De hecho, esta situación es bastante grave. Si un algoritmo cuántico llamado algoritmo de Shor se ejecutara en una computadora cuántica lo suficientemente potente, todas las bases criptográficas que protegen a Ethereum en la actualidad, como las firmas BLS, KZG, ECDSA, y las pruebas de conocimiento cero, podrían ser destruidas. Según las estimaciones de la plataforma de investigación Metaculus, existe un 20% de probabilidad de que estas máquinas se materialicen para 2030. Es decir, la amenaza cuántica podría hacerse realidad en los próximos cuatro años.

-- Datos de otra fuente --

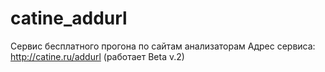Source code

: catine_addurl
=============

Сервис бесплатного прогона по сайтам анализаторам
Адрес сервиса: http://catine.ru/addurl (работает Beta v.2)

El mes pasado, en Devconnect en Buenos Aires, Buterin advirtió incluso sobre la posibilidad de que la criptografía de curvas elípticas colapse antes de las elecciones presidenciales de Estados Unidos en 2028. En respuesta, la Fundación Ethereum ya lanzó en enero de 2026 un equipo dedicado a la seguridad post-cuántica, liderado por Thomas Colatoger. Además, se ha asignado un presupuesto de 2 millones de dólares para investigación.

El plan de ruta, llamado ETH2030, implementa una pila criptográfica post-cuántica integral. Incluye seis algoritmos de firma resistentes a la computación cuántica y está compuesto por 46 archivos fuente. El equipo de desarrollo ha realizado pruebas en 48 paquetes diferentes, logrando superar más de 20,900 pruebas. El 27 de febrero pasado, en la red de desarrollo Kurtosis, el sistema ya funcionaba correctamente, y se había validado la generación de bloques y la incorporación de nuevas precompilaciones.

Sin embargo, existen desafíos. La verificación de firmas resistentes a la computación cuántica es extremadamente costosa en términos de gas. Mientras que ECDSA puede verificarse con aproximadamente 3,000 gas, la comprobación de resistencia cuántica puede llegar a requerir hasta 200,000 gas. Para solucionar esto, se propone utilizar una agregación recursiva de STARKs, que permite comprimir múltiples firmas en una sola prueba, reduciendo significativamente los costos en la cadena.

En la capa EVM, se agregarán 13 precompilaciones personalizadas. Estas herramientas acelerarán la encriptación basada en retículas y la verificación de pruebas STARK. En la capa de consenso, se implementará un esquema de doble firma que combina criptografía post-cuántica y criptografía convencional, permitiendo una transición gradual de los validadores. En cuanto a la disponibilidad de datos, se reemplazará el compromiso KZG por alternativas basadas en Merkle y en retículas.

Lo destacado de esta estrategia de migración global es que se realiza de manera escalonada, evitando perturbaciones bruscas. Este enfoque progresivo busca mantener la estabilidad de la red mientras se completa la transición a la resistencia cuántica. Todas las nuevas funciones se activarán en el nivel I+ del fork.

Honestamente, la rapidez con la que se está actuando sorprende. Que Ethereum ya tenga una postura defensiva antes de que la amenaza del algoritmo de Shor se materialice es un gran alivio para toda la industria. Es una prueba de que la seguridad de los activos criptográficos está evolucionando en serio.